- _What you should do_: Go through the data below and copy each line that includes "протеза".

Saved entries
──────────────────────────────

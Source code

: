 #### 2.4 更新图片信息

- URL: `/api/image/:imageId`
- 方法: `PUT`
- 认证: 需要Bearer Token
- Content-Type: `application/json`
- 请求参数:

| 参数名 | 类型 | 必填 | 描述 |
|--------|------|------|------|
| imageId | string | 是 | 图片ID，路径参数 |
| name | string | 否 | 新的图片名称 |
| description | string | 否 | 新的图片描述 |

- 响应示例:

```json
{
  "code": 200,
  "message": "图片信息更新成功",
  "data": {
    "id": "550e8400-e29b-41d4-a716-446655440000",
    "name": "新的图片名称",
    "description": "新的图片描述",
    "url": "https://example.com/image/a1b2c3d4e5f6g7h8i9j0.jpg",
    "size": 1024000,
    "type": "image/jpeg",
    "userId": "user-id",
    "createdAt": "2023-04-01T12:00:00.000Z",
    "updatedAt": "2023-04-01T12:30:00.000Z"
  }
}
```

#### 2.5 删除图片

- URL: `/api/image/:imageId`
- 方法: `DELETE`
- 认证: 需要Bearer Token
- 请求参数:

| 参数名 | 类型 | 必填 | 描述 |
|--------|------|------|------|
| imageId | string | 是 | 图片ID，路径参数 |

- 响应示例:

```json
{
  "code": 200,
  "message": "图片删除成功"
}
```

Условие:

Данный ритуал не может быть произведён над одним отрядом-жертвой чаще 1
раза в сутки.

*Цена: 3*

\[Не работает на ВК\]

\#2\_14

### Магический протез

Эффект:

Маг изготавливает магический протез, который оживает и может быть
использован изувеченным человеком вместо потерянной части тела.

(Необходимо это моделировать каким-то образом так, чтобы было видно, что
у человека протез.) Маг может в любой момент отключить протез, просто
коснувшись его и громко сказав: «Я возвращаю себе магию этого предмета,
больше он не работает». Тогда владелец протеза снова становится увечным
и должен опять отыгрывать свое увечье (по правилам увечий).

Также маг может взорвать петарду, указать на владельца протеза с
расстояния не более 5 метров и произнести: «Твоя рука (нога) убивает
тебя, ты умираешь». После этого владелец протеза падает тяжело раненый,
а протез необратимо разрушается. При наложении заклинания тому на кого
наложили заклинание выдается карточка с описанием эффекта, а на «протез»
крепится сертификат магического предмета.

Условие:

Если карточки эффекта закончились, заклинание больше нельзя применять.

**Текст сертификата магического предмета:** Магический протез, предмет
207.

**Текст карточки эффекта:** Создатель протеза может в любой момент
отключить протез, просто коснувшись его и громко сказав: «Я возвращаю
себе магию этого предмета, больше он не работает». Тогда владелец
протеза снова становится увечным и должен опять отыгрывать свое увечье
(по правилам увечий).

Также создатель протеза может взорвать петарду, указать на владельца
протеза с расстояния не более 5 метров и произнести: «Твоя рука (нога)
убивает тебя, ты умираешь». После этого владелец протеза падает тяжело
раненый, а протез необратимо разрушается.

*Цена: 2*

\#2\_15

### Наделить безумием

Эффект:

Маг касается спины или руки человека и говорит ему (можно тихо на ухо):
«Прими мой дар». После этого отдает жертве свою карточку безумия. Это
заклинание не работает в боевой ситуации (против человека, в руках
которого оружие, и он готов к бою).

──────────────────────────────

- _Answer to this task_:
больше он не работает». Тогда владелец протеза снова становится увечным
Также маг может взорвать петарду, указать на владельца протеза с
тебя, ты умираешь». После этого владелец протеза падает тяжело раненый,
**Текст карточки эффекта:** Создатель протеза может в любой момент
протеза снова становится увечным и должен опять отыгрывать свое увечье
Также создатель протеза может взорвать петарду, указать на владельца
протеза с расстояния не более 5 метров и произнести: «Твоя рука (нога)
убивает тебя, ты умираешь». После этого владелец протеза падает тяжело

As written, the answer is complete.